- DIRECTIONS -
In the records below, some lines hold the word "msie". Copy each of those lines.

** Opening EXTRACTED DATA block **

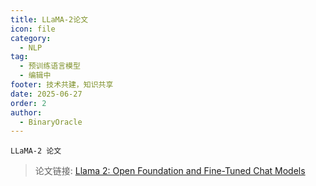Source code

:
 ```yaml
---
title: LLaMA-2论文
icon: file
category:
  - NLP
tag:
  - 预训练语言模型
  - 编辑中
footer: 技术共建，知识共享
date: 2025-06-27
order: 2
author:
  - BinaryOracle
---
```


`LLaMA-2 论文`
 
<!-- more -->

> 论文链接: [Llama 2: Open Foundation and Fine-Tuned Chat Models](https://arxiv.org/abs/2307.09288?utm_source=chatgpt.com)


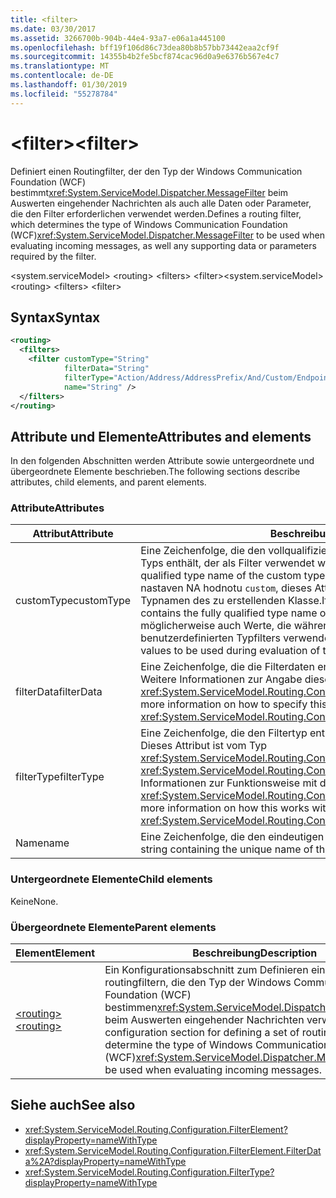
 ```yaml
---
title: <filter>
ms.date: 03/30/2017
ms.assetid: 3266700b-904b-44e4-93a7-e06a1a445100
ms.openlocfilehash: bff19f106d86c73dea80b8b57bb73442eaa2cf9f
ms.sourcegitcommit: 14355b4b2fe5bcf874cac96d0a9e6376b567e4c7
ms.translationtype: MT
ms.contentlocale: de-DE
ms.lasthandoff: 01/30/2019
ms.locfileid: "55278784"
---
```

# <a name="filter"></a><span data-ttu-id="d3908-101">\<filter></span><span class="sxs-lookup"><span data-stu-id="d3908-101">\<filter></span></span>

<span data-ttu-id="d3908-102">Definiert einen Routingfilter, der den Typ der Windows Communication Foundation (WCF) bestimmt<xref:System.ServiceModel.Dispatcher.MessageFilter> beim Auswerten eingehender Nachrichten als auch alle Daten oder Parameter, die den Filter erforderlichen verwendet werden.</span><span class="sxs-lookup"><span data-stu-id="d3908-102">Defines a routing filter, which determines the type of Windows Communication Foundation (WCF)<xref:System.ServiceModel.Dispatcher.MessageFilter> to be used when evaluating incoming messages, as well any supporting data or parameters required by the filter.</span></span>

<span data-ttu-id="d3908-103">\<system.serviceModel> \<routing> \<filters> \<filter></span><span class="sxs-lookup"><span data-stu-id="d3908-103">\<system.serviceModel> \<routing> \<filters> \<filter></span></span>
  
## <a name="syntax"></a><span data-ttu-id="d3908-104">Syntax</span><span class="sxs-lookup"><span data-stu-id="d3908-104">Syntax</span></span>  
  
```xml  
<routing>
  <filters>
    <filter customType="String"
            filterData="String"
            filterType="Action/Address/AddressPrefix/And/Custom/Endpoint/MatchAll/XPath"
            name="String" />
  </filters>
</routing>
```  
  
## <a name="attributes-and-elements"></a><span data-ttu-id="d3908-105">Attribute und Elemente</span><span class="sxs-lookup"><span data-stu-id="d3908-105">Attributes and elements</span></span>

<span data-ttu-id="d3908-106">In den folgenden Abschnitten werden Attribute sowie untergeordnete und übergeordnete Elemente beschrieben.</span><span class="sxs-lookup"><span data-stu-id="d3908-106">The following sections describe attributes, child elements, and parent elements.</span></span>

### <a name="attributes"></a><span data-ttu-id="d3908-107">Attribute</span><span class="sxs-lookup"><span data-stu-id="d3908-107">Attributes</span></span>

| <span data-ttu-id="d3908-108">Attribut</span><span class="sxs-lookup"><span data-stu-id="d3908-108">Attribute</span></span>  | <span data-ttu-id="d3908-109">Beschreibung</span><span class="sxs-lookup"><span data-stu-id="d3908-109">Description</span></span> |
| ---------- | ----------- |
| <span data-ttu-id="d3908-110">customType</span><span class="sxs-lookup"><span data-stu-id="d3908-110">customType</span></span> | <span data-ttu-id="d3908-111">Eine Zeichenfolge, die den vollqualifizierten Typnamen des benutzerdefinierten Typs enthält, der als Filter verwendet werden soll.</span><span class="sxs-lookup"><span data-stu-id="d3908-111">A string containing the fully qualified type name of the custom type to be used as a filter.</span></span> <span data-ttu-id="d3908-112">Wenn `filterType` nastaven NA hodnotu `custom`, dieses Attribut enthält den vollqualifizierten Typnamen des zu erstellenden Klasse.</span><span class="sxs-lookup"><span data-stu-id="d3908-112">If `filterType` is set to `custom`, this attribute contains the fully qualified type name of the class to create.</span></span>  <span data-ttu-id="d3908-113">`filterData` enthält möglicherweise auch Werte, die während der Auswertung des benutzerdefinierten Typfilters verwendet werden.</span><span class="sxs-lookup"><span data-stu-id="d3908-113">`filterData` may also contain values to be used during evaluation of the custom type filter.</span></span> |
| <span data-ttu-id="d3908-114">filterData</span><span class="sxs-lookup"><span data-stu-id="d3908-114">filterData</span></span> | <span data-ttu-id="d3908-115">Eine Zeichenfolge, die die Filterdaten enthält.</span><span class="sxs-lookup"><span data-stu-id="d3908-115">A string containing the filter data.</span></span> <span data-ttu-id="d3908-116">Weitere Informationen zur Angabe dieses Attributs finden Sie unter <xref:System.ServiceModel.Routing.Configuration.FilterElement.FilterData%2A>.</span><span class="sxs-lookup"><span data-stu-id="d3908-116">For more information on how to specify this attribute, see <xref:System.ServiceModel.Routing.Configuration.FilterElement.FilterData%2A>.</span></span> |
| <span data-ttu-id="d3908-117">filterType</span><span class="sxs-lookup"><span data-stu-id="d3908-117">filterType</span></span> | <span data-ttu-id="d3908-118">Eine Zeichenfolge, die den Filtertyp enthält.</span><span class="sxs-lookup"><span data-stu-id="d3908-118">A string containing the filter type.</span></span> <span data-ttu-id="d3908-119">Dieses Attribut ist vom Typ <xref:System.ServiceModel.Routing.Configuration.FilterType>.</span><span class="sxs-lookup"><span data-stu-id="d3908-119">This attribute is of <xref:System.ServiceModel.Routing.Configuration.FilterType> type.</span></span>  <span data-ttu-id="d3908-120">Weitere Informationen zur Funktionsweise mit dem `filterData`-Attribut finden Sie unter  <xref:System.ServiceModel.Routing.Configuration.FilterElement.FilterData%2A>.</span><span class="sxs-lookup"><span data-stu-id="d3908-120">For more information on how this works with the `filterData` attribute, see <xref:System.ServiceModel.Routing.Configuration.FilterElement.FilterData%2A>.</span></span> |
| <span data-ttu-id="d3908-121">Name</span><span class="sxs-lookup"><span data-stu-id="d3908-121">name</span></span>       | <span data-ttu-id="d3908-122">Eine Zeichenfolge, die den eindeutigen Namen dieses Filterelements enthält.</span><span class="sxs-lookup"><span data-stu-id="d3908-122">A string containing the unique name of this filter element.</span></span> |

### <a name="child-elements"></a><span data-ttu-id="d3908-123">Untergeordnete Elemente</span><span class="sxs-lookup"><span data-stu-id="d3908-123">Child elements</span></span>

<span data-ttu-id="d3908-124">Keine</span><span class="sxs-lookup"><span data-stu-id="d3908-124">None.</span></span>

### <a name="parent-elements"></a><span data-ttu-id="d3908-125">Übergeordnete Elemente</span><span class="sxs-lookup"><span data-stu-id="d3908-125">Parent elements</span></span>

| <span data-ttu-id="d3908-126">Element</span><span class="sxs-lookup"><span data-stu-id="d3908-126">Element</span></span> | <span data-ttu-id="d3908-127">Beschreibung</span><span class="sxs-lookup"><span data-stu-id="d3908-127">Description</span></span> |
| ------- | ----------- |
| [<span data-ttu-id="d3908-128">\<routing></span><span class="sxs-lookup"><span data-stu-id="d3908-128">\<routing></span></span>](../../../../../docs/framework/configure-apps/file-schema/wcf/routing.md) | <span data-ttu-id="d3908-129">Ein Konfigurationsabschnitt zum Definieren eines Satzes von routingfiltern, die den Typ der Windows Communication Foundation (WCF) bestimmen<xref:System.ServiceModel.Dispatcher.MessageFilter> beim Auswerten eingehender Nachrichten verwendet werden.</span><span class="sxs-lookup"><span data-stu-id="d3908-129">A configuration section for defining a set of routing filters, which determine the type of Windows Communication Foundation (WCF)<xref:System.ServiceModel.Dispatcher.MessageFilter> to be used when evaluating incoming messages.</span></span> |

## <a name="see-also"></a><span data-ttu-id="d3908-130">Siehe auch</span><span class="sxs-lookup"><span data-stu-id="d3908-130">See also</span></span>

- <xref:System.ServiceModel.Routing.Configuration.FilterElement?displayProperty=nameWithType>
- <xref:System.ServiceModel.Routing.Configuration.FilterElement.FilterData%2A?displayProperty=nameWithType>
- <xref:System.ServiceModel.Routing.Configuration.FilterType?displayProperty=nameWithType>
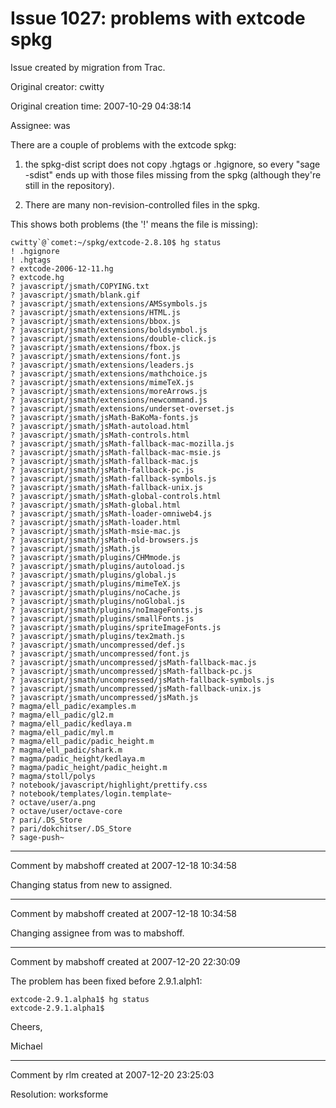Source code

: # Issue 1027: problems with extcode spkg

Issue created by migration from Trac.

Original creator: cwitty

Original creation time: 2007-10-29 04:38:14

Assignee: was

There are a couple of problems with the extcode spkg:

1) the spkg-dist script does not copy .hgtags or .hgignore, so every "sage -sdist" ends up with those files missing from the spkg (although they're still in the repository).

2) There are many non-revision-controlled files in the spkg.

This shows both problems (the '!' means the file is missing):

```
cwitty`@`comet:~/spkg/extcode-2.8.10$ hg status
! .hgignore
! .hgtags
? extcode-2006-12-11.hg
? extcode.hg
? javascript/jsmath/COPYING.txt
? javascript/jsmath/blank.gif
? javascript/jsmath/extensions/AMSsymbols.js
? javascript/jsmath/extensions/HTML.js
? javascript/jsmath/extensions/bbox.js
? javascript/jsmath/extensions/boldsymbol.js
? javascript/jsmath/extensions/double-click.js
? javascript/jsmath/extensions/fbox.js
? javascript/jsmath/extensions/font.js
? javascript/jsmath/extensions/leaders.js
? javascript/jsmath/extensions/mathchoice.js
? javascript/jsmath/extensions/mimeTeX.js
? javascript/jsmath/extensions/moreArrows.js
? javascript/jsmath/extensions/newcommand.js
? javascript/jsmath/extensions/underset-overset.js
? javascript/jsmath/jsMath-BaKoMa-fonts.js
? javascript/jsmath/jsMath-autoload.html
? javascript/jsmath/jsMath-controls.html
? javascript/jsmath/jsMath-fallback-mac-mozilla.js
? javascript/jsmath/jsMath-fallback-mac-msie.js
? javascript/jsmath/jsMath-fallback-mac.js
? javascript/jsmath/jsMath-fallback-pc.js
? javascript/jsmath/jsMath-fallback-symbols.js
? javascript/jsmath/jsMath-fallback-unix.js
? javascript/jsmath/jsMath-global-controls.html
? javascript/jsmath/jsMath-global.html
? javascript/jsmath/jsMath-loader-omniweb4.js
? javascript/jsmath/jsMath-loader.html
? javascript/jsmath/jsMath-msie-mac.js
? javascript/jsmath/jsMath-old-browsers.js
? javascript/jsmath/jsMath.js
? javascript/jsmath/plugins/CHMmode.js
? javascript/jsmath/plugins/autoload.js
? javascript/jsmath/plugins/global.js
? javascript/jsmath/plugins/mimeTeX.js
? javascript/jsmath/plugins/noCache.js
? javascript/jsmath/plugins/noGlobal.js
? javascript/jsmath/plugins/noImageFonts.js
? javascript/jsmath/plugins/smallFonts.js
? javascript/jsmath/plugins/spriteImageFonts.js
? javascript/jsmath/plugins/tex2math.js
? javascript/jsmath/uncompressed/def.js
? javascript/jsmath/uncompressed/font.js
? javascript/jsmath/uncompressed/jsMath-fallback-mac.js
? javascript/jsmath/uncompressed/jsMath-fallback-pc.js
? javascript/jsmath/uncompressed/jsMath-fallback-symbols.js
? javascript/jsmath/uncompressed/jsMath-fallback-unix.js
? javascript/jsmath/uncompressed/jsMath.js
? magma/ell_padic/examples.m
? magma/ell_padic/gl2.m
? magma/ell_padic/kedlaya.m
? magma/ell_padic/myl.m
? magma/ell_padic/padic_height.m
? magma/ell_padic/shark.m
? magma/padic_height/kedlaya.m
? magma/padic_height/padic_height.m
? magma/stoll/polys
? notebook/javascript/highlight/prettify.css
? notebook/templates/login.template~
? octave/user/a.png
? octave/user/octave-core
? pari/.DS_Store
? pari/dokchitser/.DS_Store
? sage-push~
```




---

Comment by mabshoff created at 2007-12-18 10:34:58

Changing status from new to assigned.


---

Comment by mabshoff created at 2007-12-18 10:34:58

Changing assignee from was to mabshoff.


---

Comment by mabshoff created at 2007-12-20 22:30:09

The problem has been fixed before 2.9.1.alph1:

```
extcode-2.9.1.alpha1$ hg status
extcode-2.9.1.alpha1$
```


Cheers,

Michael


---

Comment by rlm created at 2007-12-20 23:25:03

Resolution: worksforme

** Closing EXTRACTED DATA block **

- SOLUTION TO THIS TASK -
? javascript/jsmath/jsMath-fallback-mac-msie.js
? javascript/jsmath/jsMath-msie-mac.js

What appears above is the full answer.